We present evidence that the Fed's private information about economic conditions revealed through FOMC announcements affect firm investment. We use firm-level investment data and analyst forecasts of firm fundamentals to document three facts. First, the investment rate sensitivity to Fed information is greater for more cyclical firms. Second, revisions in analyst forecasts of firm fundamentals are greater for more cyclical firms. Third, the investment response is consistent with changes in firm profitability following Fed announcements. We propose a HANK model to explain these patterns. Our model rationalizes the slow decline in inflation in 2022-2023 despite aggressive policy rate hikes.
14.) "Public Debt and Private Investment: The Role of Firm Leverage." With Altan Pazarbasi, and Andrea Tamoni, 2024.
Surprisingly, firms with low leverage cut investment more than high-leverage firms when government debt rises. Investment responses are shaped by a cash flow channel of fiscal policy distinct from the standard discount rate mechanism. Low-leverage firms have significantly lower profitability after government debt rises, while government debt does not predict excess returns across leverage-sorted portfolios. We propose a heterogeneous firms model in which higher taxation weakens the cash flows of low-leverage firms because they have higher growth opportunities with long-dated cash flows. Rising government debt drives higher tax rates through a fiscal rule, thus generating disinvestment of low-leverage firms.
15.) "Asset Pricing with Hand-to-Mouth Households." 2017.
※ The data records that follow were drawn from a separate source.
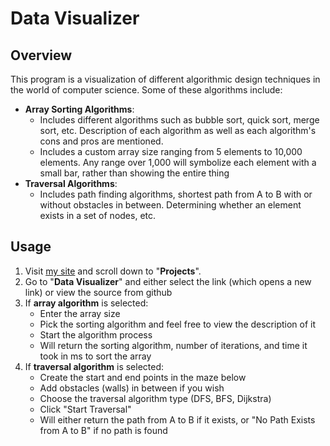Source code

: 
# Data Visualizer

## Overview
This program is a visualization of different algorithmic design techniques in the world of computer science. Some of these algorithms include:

 - **Array Sorting Algorithms**:
	 - Includes different algorithms such as bubble sort, quick sort, merge sort, etc. Description of each algorithm as well as each algorithm's cons and pros are mentioned. 
	 - Includes a custom array size ranging from 5 elements to 10,000 elements. Any range over 1,000 will symbolize each element with a small bar, rather than showing the entire thing
 - **Traversal Algorithms**:
	 - Includes path finding algorithms, shortest path from A to B with or without obstacles in between. Determining whether an element exists in a set of nodes, etc.

## Usage

 1. Visit [my site](https://alwalidkhan.com/) and scroll down to "**Projects**".
 2. Go to "**Data Visualizer**" and either select the link (which opens a new link) or view the source from github
 3. If **array algorithm** is selected:
	 - Enter the array size
	 - Pick the sorting algorithm and feel free to view the description of it
	 - Start the algorithm process
	 - Will return the sorting algorithm, number of iterations, and time it took in ms to sort the array
 4. If **traversal algorithm** is selected:
	 - Create the start and end points in the maze below
	 - Add obstacles (walls) in between if you wish
	 - Choose the traversal algorithm type (DFS, BFS, Dijkstra)
	 - Click "Start Traversal"
	 - Will either return the path from A to B if it exists, or "No Path Exists from A to B" if no path is found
I develop a heterogeneous agent model in a general equilibrium production economy to analyze the asset pricing implications when the marginal pricer can potentially lose the ability to save and invest. Building on the saver-spender dichotomy of Mankiw (2000), an optimizing household (saver) is faced with the possibility of being switched to a hand-to-mouth household (spender), and vice versa, with time-varying probabilities. The baseline model is capable of generating large risk premia for both stocks and Treasury bonds while matching a set of macroeconomic moments. The potential to encounter a household-level rare-disaster-like switching shock results in a pricing kernel, purely driven by the saver's consumption process, that is the weighted average of the marginal utility of staying as a saver and the marginal utility of getting switched to a spender. The switching mechanism amplifies the covariances between the real pricing kernel and the return on dividend claims of firms as well as inflation. The former generates large equity risk premium while the latter produces large inflation risk premium on nominal bonds.